Spanvero How it works Find a model Compare models Pricing

Embeddings

Numeric vectors that represent the meaning of text (or images), so that similar content sits close together — the backbone of semantic search and Retrieval-Augmented Generation (RAG).

Embeddings are one of the most useful and widely-deployed ideas in modern AI, and they solve a different problem from the chat models people usually think of. An embedding model takes a piece of text — a sentence, a paragraph, a document chunk — and turns it into a fixed-length list of numbers called a vector (often a few hundred to a couple thousand numbers long). The key property is that this vector captures meaning: texts about similar topics produce vectors that are close together in the vector space, while unrelated texts produce vectors that are far apart. That lets a computer measure how similar two pieces of text are by comparing their vectors mathematically, rather than by matching exact keywords.

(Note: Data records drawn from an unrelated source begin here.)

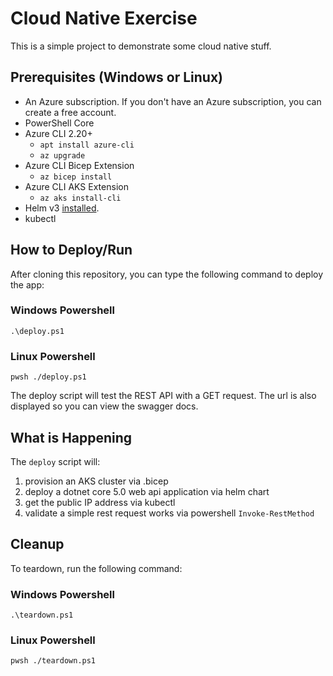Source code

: # Cloud Native Exercise

 This is a simple project to demonstrate some cloud native stuff.

## Prerequisites (Windows or Linux)

* An Azure subscription. If you don't have an Azure subscription, you can create a free account.
* PowerShell Core
* Azure CLI 2.20+
  - `apt install azure-cli`
  - `az upgrade`
* Azure CLI Bicep Extension
  - `az bicep install`
* Azure CLI AKS Extension
  - `az aks install-cli`
* Helm v3 [installed][Helm Install].
* kubectl

## How to Deploy/Run

After cloning this repository, you can type the following command to deploy the app:

### Windows Powershell
`.\deploy.ps1`

### Linux Powershell
`pwsh ./deploy.ps1`

The deploy script will test the REST API with a GET request. 
The url is also displayed so you can view the swagger docs.

## What is Happening

The `deploy` script will:
1. provision an AKS cluster via .bicep 
1. deploy a dotnet core 5.0 web api application via helm chart
1. get the public IP address via kubectl
1. validate a simple rest request works via powershell `Invoke-RestMethod`

## Cleanup

To teardown, run the following command:

### Windows Powershell
`.\teardown.ps1`

### Linux Powershell
`pwsh ./teardown.ps1`



[Helm Install]:  https://helm.sh/docs/intro/install/#from-apt-debianubuntu

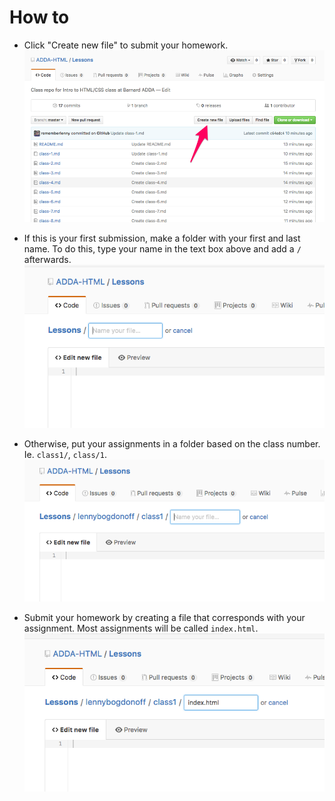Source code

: # How to

- Click "Create new file" to submit your homework.
![](https://github.com/ADDA-HTML/Lessons/blob/master/assignments/1newfile.png?raw=true)

- If this is your first submission, make a folder with your first and last name. To do this, type your name in the text box above and add a `/` afterwards.
![](https://github.com/ADDA-HTML/Lessons/blob/master/assignments/2namefile.png?raw=true)

- Otherwise, put your assignments in a folder based on the class number. Ie. `class1/`, `class/1`. 
![](https://github.com/ADDA-HTML/Lessons/blob/master/assignments/3folder.png?raw=true)

- Submit your homework by creating a file that corresponds with your assignment. Most assignments will be called `index.html`. 
![](https://github.com/ADDA-HTML/Lessons/blob/master/assignments/4namefile.png?raw=true)
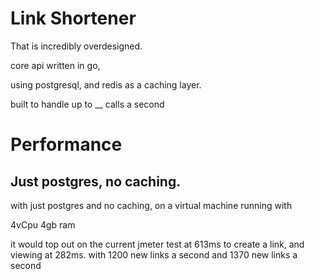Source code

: # Link Shortener

That is incredibly overdesigned.

core api written in go, 

using postgresql, and redis as a caching layer.


built to handle up to __ calls a second

# Performance

## Just postgres, no caching. 

with just postgres and no caching, on a virtual machine running with 

4vCpu
4gb ram

it would top out on the current jmeter test at 613ms to create a link, and viewing at 282ms. with 1200 new links a second and 1370 new links a second

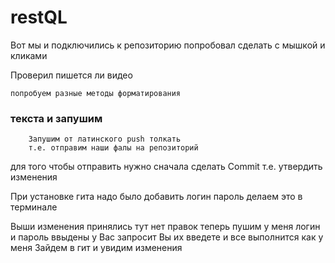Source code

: # restQL


Вот мы и подключились к репозиторию
попробовал сделать с мышкой и кликами

Проверил пишется ли видео
   
    попробуем разные методы форматирования

### текста и запушим

        Запушим от латинского push толкать
        т.е. отправим наши фалы на репозиторий

для того чтобы отправить нужно сначала сделать Commit т.е. утвердить изменения

При установке гита надо было добавить логин пароль
делаем это в терминале 

Выши изменения принялись тут нет правок
теперь пушим
у меня логин и пароль ввыдены у Вас запросит
Вы их введете и все выполнится как у меня
Зайдем в гит и увидим изменения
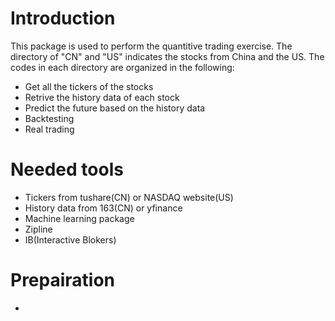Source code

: # Introduction
  This package is used to perform the quantitive trading exercise. The directory of "CN" and "US" indicates the stocks from China and the US. The codes in each directory are organized in the following:
+ Get all the tickers of the stocks 
+ Retrive the history data of each stock
+ Predict the future based on the history data
+ Backtesting
+ Real trading

# Needed tools

+ Tickers from tushare(CN) or NASDAQ website(US)
+ History data from 163(CN) or yfinance
+ Machine learning package
+ Zipline
+ IB(Interactive Blokers)

# Prepairation

+
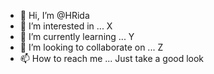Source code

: - 👋 Hi, I’m @HRida
- 👀 I’m interested in ... X
- 🌱 I’m currently learning ... Y
- 💞️ I’m looking to collaborate on ... Z
- 📫 How to reach me ... Just take a good look

<!---
HRida/HRida is a ✨ special ✨ repository because its `README.md` (this file) appears on your GitHub profile.
You can click the Preview link to take a look at your changes.
--->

This is a big deal because it enables semantic search — finding things by meaning instead of by literal word matching. A keyword search for "how to reset my password" misses a document titled "account recovery steps" because the words don't overlap; a semantic search using embeddings finds it, because the meanings are close. The same mechanism powers recommendations ("items similar to this one"), clustering and deduplication (grouping similar content), and classification.

The single most important application today is Retrieval-Augmented Generation, or RAG, which is the standard way to make a chat model answer questions about your own documents. The recipe is: first, split your documents into chunks and run each through an embedding model, storing the resulting vectors in a vector database. Then, when a user asks a question, embed the question the same way, search the database for the chunks whose vectors are closest to it, and paste those chunks into the chat model's context window before it answers. The model then responds grounded in your actual documents. RAG is why embeddings show up constantly in real applications — it's usually the right, cheap alternative to fine-tuning when your goal is to inject up-to-date facts rather than teach a new behavior or style (see the fine-tuning explainer for that distinction).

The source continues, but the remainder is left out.